Please copy out each line of the listing that contains the word "right".

━━━━━━

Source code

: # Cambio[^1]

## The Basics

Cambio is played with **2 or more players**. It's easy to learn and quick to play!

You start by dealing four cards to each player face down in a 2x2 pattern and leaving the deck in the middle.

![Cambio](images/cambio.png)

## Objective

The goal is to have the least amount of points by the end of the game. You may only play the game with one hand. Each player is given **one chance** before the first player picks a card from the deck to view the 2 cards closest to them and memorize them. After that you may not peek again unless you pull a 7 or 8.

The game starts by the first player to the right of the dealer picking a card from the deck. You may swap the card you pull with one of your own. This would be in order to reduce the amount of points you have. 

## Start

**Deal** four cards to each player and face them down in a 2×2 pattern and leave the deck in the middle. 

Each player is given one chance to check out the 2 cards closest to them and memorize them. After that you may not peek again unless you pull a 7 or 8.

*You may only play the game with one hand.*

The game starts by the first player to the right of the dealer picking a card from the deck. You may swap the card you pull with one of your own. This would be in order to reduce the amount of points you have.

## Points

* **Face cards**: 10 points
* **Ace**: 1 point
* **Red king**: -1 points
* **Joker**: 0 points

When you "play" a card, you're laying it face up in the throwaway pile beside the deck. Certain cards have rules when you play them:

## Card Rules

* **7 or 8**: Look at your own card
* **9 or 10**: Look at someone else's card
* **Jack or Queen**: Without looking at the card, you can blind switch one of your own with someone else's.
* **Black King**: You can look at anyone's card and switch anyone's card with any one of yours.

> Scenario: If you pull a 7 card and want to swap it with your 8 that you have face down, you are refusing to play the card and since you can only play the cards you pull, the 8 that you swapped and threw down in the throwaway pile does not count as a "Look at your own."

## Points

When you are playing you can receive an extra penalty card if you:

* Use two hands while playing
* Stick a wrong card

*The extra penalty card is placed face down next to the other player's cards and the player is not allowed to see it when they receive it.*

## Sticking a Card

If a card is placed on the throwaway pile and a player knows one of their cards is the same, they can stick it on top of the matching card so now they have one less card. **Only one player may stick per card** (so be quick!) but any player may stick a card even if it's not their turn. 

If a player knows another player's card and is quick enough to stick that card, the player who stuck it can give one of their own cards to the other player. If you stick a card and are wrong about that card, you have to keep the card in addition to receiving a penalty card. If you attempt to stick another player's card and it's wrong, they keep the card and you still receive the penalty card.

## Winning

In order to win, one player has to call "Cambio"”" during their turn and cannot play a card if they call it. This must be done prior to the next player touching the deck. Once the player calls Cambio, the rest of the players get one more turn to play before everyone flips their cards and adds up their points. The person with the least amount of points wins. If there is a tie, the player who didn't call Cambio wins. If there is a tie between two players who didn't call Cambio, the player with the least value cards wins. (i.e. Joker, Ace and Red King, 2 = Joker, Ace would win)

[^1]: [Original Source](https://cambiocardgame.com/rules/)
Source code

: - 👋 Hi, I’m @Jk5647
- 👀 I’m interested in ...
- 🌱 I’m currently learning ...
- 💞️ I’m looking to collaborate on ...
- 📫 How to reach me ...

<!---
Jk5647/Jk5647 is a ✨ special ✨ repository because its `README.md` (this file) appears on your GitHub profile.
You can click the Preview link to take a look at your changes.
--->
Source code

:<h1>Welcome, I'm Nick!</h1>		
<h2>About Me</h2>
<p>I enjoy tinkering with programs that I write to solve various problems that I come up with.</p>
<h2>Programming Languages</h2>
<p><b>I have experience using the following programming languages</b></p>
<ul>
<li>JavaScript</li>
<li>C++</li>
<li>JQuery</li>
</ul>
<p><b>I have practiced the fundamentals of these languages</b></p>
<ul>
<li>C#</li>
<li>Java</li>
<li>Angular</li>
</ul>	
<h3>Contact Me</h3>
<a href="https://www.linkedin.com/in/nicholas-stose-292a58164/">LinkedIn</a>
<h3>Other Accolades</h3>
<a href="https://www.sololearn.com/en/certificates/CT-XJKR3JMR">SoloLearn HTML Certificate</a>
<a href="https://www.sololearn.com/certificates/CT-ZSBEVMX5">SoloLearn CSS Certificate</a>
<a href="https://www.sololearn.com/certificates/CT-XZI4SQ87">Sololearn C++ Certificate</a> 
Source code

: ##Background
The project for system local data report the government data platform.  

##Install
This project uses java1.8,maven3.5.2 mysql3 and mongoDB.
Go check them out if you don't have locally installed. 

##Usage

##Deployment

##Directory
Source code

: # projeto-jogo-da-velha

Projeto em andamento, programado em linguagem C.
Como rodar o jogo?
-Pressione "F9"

━━━━━━

**RESULT FOR THIS EXERCISE:**
The game starts by the first player to the right of the dealer picking a card from the deck. You may swap the card you pull with one of your own. This would be in order to reduce the amount of points you have. 
The game starts by the first player to the right of the dealer picking a card from the deck. You may swap the card you pull with one of your own. This would be in order to reduce the amount of points you have.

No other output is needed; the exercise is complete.